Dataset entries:
=-=-=-=-=

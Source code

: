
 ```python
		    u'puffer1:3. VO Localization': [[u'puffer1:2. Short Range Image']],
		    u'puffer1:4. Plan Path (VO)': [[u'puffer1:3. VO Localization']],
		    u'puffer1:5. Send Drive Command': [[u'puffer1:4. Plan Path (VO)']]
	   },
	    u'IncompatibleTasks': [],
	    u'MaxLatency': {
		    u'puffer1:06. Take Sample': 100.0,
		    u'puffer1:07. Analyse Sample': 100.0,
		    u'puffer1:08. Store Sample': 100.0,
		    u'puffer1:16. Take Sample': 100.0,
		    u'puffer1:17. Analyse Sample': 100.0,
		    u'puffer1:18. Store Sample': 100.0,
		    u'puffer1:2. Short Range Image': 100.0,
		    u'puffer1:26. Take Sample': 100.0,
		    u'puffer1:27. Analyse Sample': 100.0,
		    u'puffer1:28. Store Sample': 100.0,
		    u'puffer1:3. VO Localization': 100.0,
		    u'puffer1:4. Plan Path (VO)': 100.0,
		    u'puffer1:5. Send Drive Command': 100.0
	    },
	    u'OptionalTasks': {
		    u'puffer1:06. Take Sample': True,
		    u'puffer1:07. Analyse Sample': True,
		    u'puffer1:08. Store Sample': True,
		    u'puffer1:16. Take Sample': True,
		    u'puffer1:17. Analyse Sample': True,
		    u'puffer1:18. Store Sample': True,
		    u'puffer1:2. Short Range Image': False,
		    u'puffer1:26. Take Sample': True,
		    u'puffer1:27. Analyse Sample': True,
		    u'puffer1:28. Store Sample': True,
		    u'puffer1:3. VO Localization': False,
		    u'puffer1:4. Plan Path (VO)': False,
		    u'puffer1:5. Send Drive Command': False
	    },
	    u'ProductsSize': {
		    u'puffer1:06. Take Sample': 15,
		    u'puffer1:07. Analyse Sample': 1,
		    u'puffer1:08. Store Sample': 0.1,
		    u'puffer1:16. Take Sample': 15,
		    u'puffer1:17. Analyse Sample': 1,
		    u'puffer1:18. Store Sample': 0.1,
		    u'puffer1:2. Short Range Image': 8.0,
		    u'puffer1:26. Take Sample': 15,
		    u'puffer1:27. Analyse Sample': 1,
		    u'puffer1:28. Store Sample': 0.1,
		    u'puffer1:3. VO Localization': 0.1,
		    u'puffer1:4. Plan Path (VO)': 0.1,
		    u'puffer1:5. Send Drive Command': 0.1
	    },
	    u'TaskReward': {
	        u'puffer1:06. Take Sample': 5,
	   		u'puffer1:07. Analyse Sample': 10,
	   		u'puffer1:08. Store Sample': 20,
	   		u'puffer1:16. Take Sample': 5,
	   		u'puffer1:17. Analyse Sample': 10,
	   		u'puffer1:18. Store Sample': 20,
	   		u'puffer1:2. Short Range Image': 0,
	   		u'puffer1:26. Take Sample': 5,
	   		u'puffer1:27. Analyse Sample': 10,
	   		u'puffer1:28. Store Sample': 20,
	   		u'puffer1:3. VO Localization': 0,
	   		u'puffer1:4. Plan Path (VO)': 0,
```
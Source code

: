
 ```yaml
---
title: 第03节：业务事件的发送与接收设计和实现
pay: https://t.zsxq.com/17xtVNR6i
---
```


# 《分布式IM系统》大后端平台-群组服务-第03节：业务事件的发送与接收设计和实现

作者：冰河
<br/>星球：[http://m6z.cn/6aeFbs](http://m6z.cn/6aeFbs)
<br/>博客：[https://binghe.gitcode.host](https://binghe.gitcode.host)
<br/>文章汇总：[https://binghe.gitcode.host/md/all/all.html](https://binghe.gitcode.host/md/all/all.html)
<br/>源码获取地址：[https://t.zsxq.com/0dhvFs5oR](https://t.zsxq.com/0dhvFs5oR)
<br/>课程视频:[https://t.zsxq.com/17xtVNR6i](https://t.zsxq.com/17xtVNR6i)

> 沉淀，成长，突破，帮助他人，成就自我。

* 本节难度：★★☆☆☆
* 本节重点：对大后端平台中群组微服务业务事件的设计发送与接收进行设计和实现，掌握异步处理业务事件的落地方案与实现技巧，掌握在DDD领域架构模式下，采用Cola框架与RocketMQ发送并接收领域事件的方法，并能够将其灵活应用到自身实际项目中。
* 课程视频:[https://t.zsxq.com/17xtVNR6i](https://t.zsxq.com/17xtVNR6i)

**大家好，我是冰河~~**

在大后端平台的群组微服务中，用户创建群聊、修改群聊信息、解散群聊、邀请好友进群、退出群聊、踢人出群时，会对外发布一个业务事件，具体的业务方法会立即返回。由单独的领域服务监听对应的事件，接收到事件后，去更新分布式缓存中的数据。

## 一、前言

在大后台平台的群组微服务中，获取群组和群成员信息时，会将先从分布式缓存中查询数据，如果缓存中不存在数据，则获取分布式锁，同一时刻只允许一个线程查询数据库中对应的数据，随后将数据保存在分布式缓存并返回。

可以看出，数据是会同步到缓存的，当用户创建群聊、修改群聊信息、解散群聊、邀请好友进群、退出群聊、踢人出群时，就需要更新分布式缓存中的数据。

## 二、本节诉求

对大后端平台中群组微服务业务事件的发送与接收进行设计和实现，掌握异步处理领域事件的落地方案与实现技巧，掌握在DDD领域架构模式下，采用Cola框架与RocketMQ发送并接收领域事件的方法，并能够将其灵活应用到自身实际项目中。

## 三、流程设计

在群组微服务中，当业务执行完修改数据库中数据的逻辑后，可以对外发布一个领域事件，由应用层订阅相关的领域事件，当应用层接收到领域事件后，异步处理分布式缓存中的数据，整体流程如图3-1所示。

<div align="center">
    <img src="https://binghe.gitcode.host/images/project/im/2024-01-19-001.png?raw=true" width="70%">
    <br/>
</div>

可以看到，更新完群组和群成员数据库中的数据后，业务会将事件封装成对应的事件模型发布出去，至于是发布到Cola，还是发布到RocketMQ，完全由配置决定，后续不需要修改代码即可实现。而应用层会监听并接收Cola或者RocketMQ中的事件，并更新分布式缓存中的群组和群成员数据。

=-=-=-=-=

Instructions for the task ->
All lines holding the word "binghe" must be copied from the data.

Response for this exercise ->
<br/>博客：[https://binghe.gitcode.host](https://binghe.gitcode.host)
<br/>文章汇总：[https://binghe.gitcode.host/md/all/all.html](https://binghe.gitcode.host/md/all/all.html)
    <img src="https://binghe.gitcode.host/images/project/im/2024-01-19-001.png?raw=true" width="70%">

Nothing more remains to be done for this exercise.